Plain-text document sources

* * * *

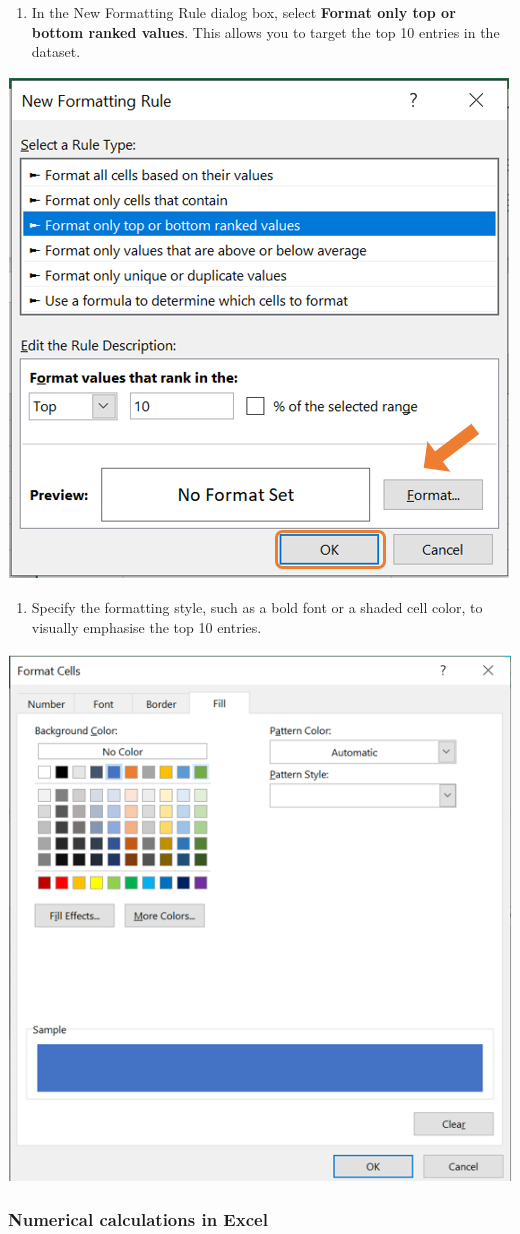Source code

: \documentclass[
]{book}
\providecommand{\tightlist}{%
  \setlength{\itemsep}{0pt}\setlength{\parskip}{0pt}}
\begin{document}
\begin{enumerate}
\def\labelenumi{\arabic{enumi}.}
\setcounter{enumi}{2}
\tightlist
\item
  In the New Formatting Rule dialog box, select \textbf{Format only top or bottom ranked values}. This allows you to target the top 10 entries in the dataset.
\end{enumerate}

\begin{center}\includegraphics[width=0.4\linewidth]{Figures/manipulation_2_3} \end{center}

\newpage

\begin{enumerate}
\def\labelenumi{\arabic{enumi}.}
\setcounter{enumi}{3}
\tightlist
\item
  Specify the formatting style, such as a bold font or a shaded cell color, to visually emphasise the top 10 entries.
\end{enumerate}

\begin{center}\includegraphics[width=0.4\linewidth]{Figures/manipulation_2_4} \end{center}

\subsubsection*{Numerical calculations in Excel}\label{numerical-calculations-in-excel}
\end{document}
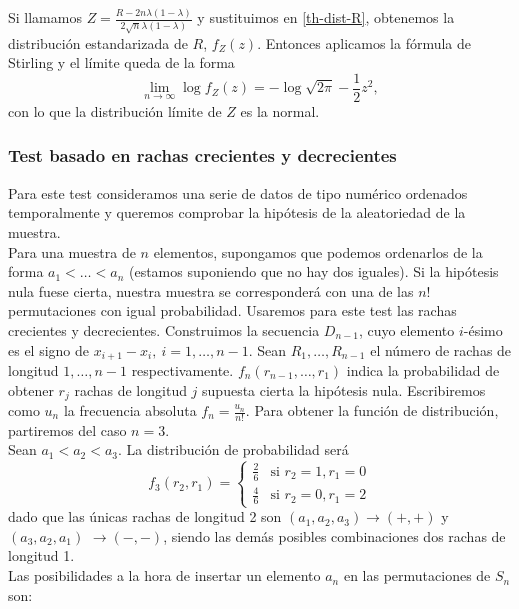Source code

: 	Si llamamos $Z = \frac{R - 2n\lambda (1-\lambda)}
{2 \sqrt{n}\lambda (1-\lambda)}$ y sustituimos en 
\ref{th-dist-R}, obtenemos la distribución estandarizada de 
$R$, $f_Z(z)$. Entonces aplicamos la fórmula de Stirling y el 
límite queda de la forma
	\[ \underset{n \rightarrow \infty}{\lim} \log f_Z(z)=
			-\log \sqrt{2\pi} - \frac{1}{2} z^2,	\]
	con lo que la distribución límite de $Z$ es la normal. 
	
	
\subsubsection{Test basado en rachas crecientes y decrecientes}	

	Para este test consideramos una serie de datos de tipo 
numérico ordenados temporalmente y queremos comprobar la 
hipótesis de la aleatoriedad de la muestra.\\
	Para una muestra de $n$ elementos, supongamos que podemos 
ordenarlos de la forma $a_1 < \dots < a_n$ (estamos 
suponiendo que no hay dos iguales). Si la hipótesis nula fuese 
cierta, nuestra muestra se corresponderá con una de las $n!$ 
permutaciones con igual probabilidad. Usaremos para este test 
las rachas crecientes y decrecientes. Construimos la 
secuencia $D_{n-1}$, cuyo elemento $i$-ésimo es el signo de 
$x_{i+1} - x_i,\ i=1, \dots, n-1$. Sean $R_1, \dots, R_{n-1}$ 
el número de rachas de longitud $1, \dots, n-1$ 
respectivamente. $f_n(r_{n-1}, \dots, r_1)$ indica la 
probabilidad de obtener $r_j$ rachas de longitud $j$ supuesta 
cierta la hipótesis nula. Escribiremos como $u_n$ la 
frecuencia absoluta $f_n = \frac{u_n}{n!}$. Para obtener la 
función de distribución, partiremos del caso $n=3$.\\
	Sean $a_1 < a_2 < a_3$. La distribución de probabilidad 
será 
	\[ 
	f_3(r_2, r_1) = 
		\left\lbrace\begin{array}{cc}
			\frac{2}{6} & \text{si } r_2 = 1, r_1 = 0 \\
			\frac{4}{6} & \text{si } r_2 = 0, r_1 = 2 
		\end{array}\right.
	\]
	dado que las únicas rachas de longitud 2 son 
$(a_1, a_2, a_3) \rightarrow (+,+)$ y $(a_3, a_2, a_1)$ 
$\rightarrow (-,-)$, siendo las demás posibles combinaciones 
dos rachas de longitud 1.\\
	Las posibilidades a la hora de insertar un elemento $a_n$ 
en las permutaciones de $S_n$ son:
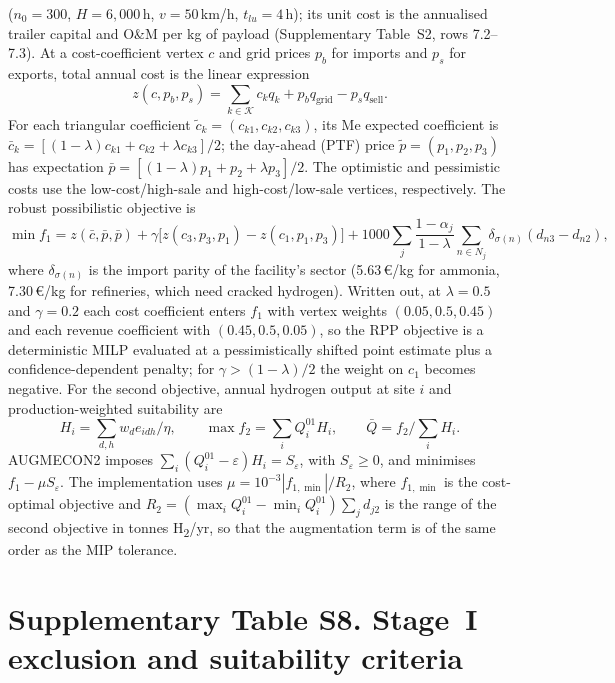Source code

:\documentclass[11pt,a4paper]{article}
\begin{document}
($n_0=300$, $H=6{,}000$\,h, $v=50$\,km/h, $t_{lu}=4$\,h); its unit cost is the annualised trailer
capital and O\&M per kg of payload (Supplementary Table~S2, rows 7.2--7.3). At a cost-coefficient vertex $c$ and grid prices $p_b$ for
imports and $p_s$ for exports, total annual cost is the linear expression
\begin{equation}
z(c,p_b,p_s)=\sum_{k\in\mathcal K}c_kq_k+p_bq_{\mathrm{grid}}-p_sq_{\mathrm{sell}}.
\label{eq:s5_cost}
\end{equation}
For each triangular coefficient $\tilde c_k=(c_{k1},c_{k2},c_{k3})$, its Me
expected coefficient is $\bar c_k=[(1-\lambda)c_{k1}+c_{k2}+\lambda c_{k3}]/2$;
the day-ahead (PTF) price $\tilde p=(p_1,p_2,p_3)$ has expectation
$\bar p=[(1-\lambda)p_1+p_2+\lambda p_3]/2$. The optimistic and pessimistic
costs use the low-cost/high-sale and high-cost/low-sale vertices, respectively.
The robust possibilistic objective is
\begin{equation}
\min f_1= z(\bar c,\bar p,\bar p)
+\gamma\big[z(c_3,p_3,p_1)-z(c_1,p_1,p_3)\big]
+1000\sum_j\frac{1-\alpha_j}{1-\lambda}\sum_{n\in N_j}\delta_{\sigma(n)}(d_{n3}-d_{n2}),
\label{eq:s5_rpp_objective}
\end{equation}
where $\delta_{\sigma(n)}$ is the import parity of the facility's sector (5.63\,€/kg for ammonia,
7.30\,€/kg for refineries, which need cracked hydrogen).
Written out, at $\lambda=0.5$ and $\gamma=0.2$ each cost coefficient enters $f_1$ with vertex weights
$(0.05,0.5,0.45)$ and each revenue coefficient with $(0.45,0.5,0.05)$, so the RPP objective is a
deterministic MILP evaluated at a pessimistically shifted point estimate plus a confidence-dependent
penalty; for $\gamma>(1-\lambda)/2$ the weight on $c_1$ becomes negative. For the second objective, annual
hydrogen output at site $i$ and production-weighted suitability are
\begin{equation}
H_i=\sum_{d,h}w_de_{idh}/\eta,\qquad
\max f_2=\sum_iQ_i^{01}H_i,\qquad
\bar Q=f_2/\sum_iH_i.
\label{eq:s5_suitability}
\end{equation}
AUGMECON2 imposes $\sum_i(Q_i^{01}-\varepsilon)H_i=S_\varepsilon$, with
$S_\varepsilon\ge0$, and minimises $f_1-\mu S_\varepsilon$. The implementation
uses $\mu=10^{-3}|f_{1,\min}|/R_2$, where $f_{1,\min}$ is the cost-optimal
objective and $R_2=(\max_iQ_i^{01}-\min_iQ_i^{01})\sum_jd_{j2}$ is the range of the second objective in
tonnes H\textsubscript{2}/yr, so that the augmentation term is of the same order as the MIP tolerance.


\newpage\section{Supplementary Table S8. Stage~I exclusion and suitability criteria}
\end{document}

* * * *

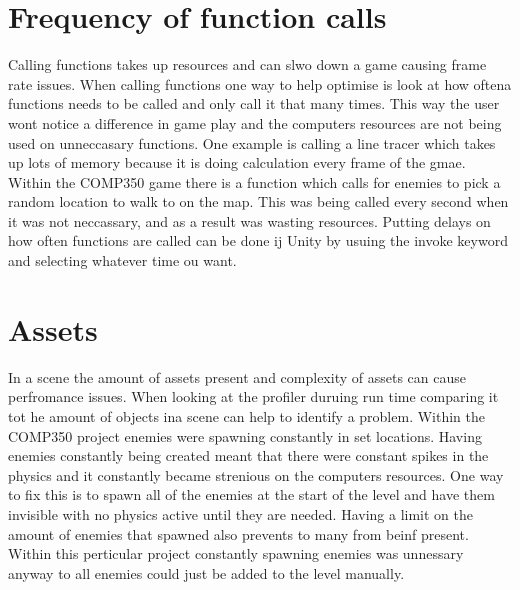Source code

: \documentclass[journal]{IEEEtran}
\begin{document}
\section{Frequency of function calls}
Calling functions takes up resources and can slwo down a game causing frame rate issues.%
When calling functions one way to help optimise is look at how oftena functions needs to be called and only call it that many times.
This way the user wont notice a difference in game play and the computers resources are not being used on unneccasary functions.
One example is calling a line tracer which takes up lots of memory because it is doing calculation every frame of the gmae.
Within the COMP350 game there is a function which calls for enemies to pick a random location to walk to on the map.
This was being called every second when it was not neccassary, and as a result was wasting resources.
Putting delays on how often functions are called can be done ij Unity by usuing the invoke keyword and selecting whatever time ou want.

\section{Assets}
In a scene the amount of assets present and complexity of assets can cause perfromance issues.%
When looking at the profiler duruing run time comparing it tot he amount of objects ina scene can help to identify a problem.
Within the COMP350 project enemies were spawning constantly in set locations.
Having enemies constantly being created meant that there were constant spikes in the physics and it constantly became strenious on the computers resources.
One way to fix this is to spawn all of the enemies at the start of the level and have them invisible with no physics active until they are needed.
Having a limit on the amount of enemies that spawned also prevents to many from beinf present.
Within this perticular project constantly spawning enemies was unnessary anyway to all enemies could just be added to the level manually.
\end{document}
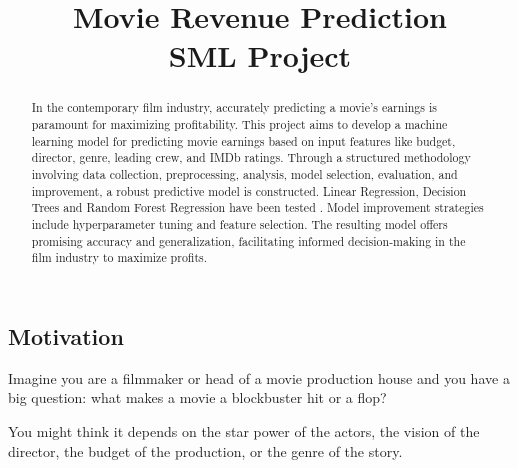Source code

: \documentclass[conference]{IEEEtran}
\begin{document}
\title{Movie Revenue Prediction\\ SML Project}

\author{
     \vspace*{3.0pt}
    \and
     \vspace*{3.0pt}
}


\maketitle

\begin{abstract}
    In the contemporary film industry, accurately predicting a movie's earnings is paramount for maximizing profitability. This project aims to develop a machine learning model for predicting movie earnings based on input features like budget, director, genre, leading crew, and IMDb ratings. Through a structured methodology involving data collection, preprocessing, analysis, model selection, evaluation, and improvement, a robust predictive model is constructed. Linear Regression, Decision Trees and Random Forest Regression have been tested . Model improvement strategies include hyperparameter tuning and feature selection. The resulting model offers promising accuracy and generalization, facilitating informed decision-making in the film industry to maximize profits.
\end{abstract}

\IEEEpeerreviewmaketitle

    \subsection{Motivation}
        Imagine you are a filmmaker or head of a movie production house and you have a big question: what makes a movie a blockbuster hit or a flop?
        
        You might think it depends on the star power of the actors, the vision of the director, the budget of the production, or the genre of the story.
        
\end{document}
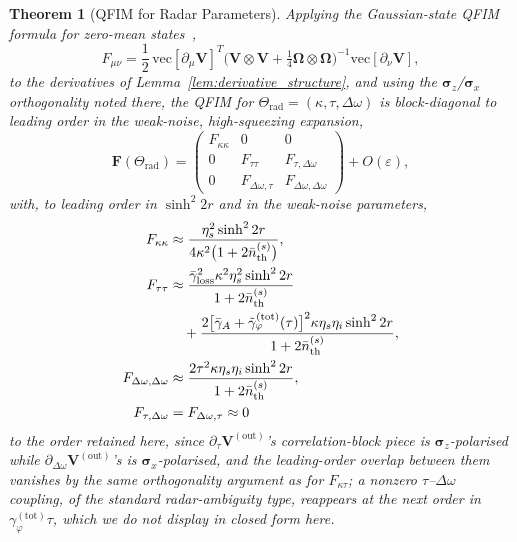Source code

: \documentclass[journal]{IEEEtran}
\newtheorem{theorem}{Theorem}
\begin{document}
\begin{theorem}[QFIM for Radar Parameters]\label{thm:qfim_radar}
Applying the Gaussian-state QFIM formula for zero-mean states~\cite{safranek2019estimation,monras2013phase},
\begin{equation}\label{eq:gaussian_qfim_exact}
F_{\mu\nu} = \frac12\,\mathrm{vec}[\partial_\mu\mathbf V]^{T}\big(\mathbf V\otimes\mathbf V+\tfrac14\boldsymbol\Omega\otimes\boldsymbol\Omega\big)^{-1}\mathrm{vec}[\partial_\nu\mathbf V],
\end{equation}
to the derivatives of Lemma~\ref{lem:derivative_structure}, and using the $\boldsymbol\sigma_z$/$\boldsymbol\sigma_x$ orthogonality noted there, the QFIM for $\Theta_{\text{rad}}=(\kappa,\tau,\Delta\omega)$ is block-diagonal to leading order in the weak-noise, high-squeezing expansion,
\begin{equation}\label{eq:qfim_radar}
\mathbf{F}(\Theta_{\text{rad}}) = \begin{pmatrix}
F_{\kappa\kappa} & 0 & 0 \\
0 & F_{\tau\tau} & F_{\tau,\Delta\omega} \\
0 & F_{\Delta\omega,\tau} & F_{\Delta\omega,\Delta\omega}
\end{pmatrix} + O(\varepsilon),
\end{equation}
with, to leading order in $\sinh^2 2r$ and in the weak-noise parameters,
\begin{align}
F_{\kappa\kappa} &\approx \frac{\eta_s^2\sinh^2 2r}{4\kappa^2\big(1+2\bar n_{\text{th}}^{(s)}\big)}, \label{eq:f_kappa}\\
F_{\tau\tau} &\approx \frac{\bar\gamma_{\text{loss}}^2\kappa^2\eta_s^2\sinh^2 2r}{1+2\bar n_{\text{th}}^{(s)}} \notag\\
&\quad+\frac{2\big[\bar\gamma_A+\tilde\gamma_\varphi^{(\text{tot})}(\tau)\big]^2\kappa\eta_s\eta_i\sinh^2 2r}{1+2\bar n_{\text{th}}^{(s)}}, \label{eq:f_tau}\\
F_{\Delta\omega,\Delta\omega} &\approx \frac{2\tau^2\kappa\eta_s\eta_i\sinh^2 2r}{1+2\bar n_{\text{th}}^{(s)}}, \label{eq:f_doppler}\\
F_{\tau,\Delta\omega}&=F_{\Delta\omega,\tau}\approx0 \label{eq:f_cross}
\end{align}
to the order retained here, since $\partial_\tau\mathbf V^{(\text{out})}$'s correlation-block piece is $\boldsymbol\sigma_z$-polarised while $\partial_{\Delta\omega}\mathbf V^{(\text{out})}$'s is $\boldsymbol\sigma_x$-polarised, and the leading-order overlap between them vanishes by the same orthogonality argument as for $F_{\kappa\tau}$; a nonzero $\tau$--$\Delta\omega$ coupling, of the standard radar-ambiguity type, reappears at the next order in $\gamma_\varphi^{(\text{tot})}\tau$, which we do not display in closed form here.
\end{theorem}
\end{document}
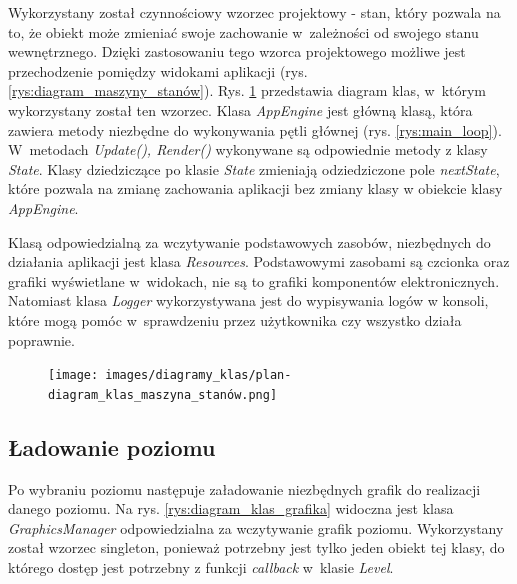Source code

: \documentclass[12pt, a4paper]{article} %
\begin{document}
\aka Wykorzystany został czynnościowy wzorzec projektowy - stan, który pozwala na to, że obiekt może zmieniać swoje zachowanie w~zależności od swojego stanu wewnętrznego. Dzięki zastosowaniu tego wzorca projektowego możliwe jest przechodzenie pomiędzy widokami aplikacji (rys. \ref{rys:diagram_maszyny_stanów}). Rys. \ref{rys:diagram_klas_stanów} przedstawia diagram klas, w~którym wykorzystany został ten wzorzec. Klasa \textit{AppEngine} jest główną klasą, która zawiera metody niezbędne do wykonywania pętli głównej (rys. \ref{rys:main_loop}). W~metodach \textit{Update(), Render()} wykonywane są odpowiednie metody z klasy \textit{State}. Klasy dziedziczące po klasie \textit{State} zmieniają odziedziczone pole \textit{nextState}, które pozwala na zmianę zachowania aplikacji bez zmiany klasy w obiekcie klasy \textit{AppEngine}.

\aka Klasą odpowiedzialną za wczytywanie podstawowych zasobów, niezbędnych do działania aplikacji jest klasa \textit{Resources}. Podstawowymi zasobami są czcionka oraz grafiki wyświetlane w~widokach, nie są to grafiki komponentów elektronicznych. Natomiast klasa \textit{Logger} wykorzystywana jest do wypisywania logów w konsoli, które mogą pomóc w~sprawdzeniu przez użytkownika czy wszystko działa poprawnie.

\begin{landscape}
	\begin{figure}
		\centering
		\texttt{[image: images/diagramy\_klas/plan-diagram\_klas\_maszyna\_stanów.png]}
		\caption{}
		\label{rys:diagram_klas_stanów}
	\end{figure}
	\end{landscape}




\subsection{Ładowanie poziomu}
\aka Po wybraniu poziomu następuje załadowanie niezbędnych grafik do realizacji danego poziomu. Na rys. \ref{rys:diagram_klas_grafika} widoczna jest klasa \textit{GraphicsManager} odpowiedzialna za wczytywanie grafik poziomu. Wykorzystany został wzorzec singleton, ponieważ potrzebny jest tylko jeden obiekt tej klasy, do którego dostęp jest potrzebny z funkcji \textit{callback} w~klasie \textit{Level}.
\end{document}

* * * *

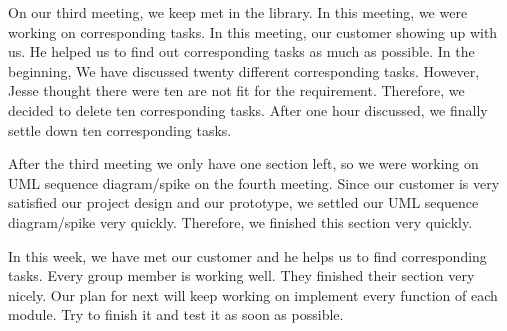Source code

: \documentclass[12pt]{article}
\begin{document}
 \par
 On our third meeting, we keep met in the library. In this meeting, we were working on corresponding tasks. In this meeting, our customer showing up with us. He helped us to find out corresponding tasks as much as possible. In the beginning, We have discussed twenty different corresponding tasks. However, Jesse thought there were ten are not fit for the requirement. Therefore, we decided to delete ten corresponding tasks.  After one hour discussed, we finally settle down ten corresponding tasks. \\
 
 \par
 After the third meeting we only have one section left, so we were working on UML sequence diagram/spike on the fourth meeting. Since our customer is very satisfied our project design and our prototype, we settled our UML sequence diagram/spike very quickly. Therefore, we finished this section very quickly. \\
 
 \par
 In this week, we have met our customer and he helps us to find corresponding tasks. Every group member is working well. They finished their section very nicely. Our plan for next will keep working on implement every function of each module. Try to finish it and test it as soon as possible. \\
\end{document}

* * * *

Set down, unchanged, only those lines above that fall between the line with "When calling functions" and the line with "This was being", the two end lines included.

When calling functions one way to help optimise is look at how oftena functions needs to be called and only call it that many times.
This way the user wont notice a difference in game play and the computers resources are not being used on unneccasary functions.
One example is calling a line tracer which takes up lots of memory because it is doing calculation every frame of the gmae.
Within the COMP350 game there is a function which calls for enemies to pick a random location to walk to on the map.
This was being called every second when it was not neccassary, and as a result was wasting resources.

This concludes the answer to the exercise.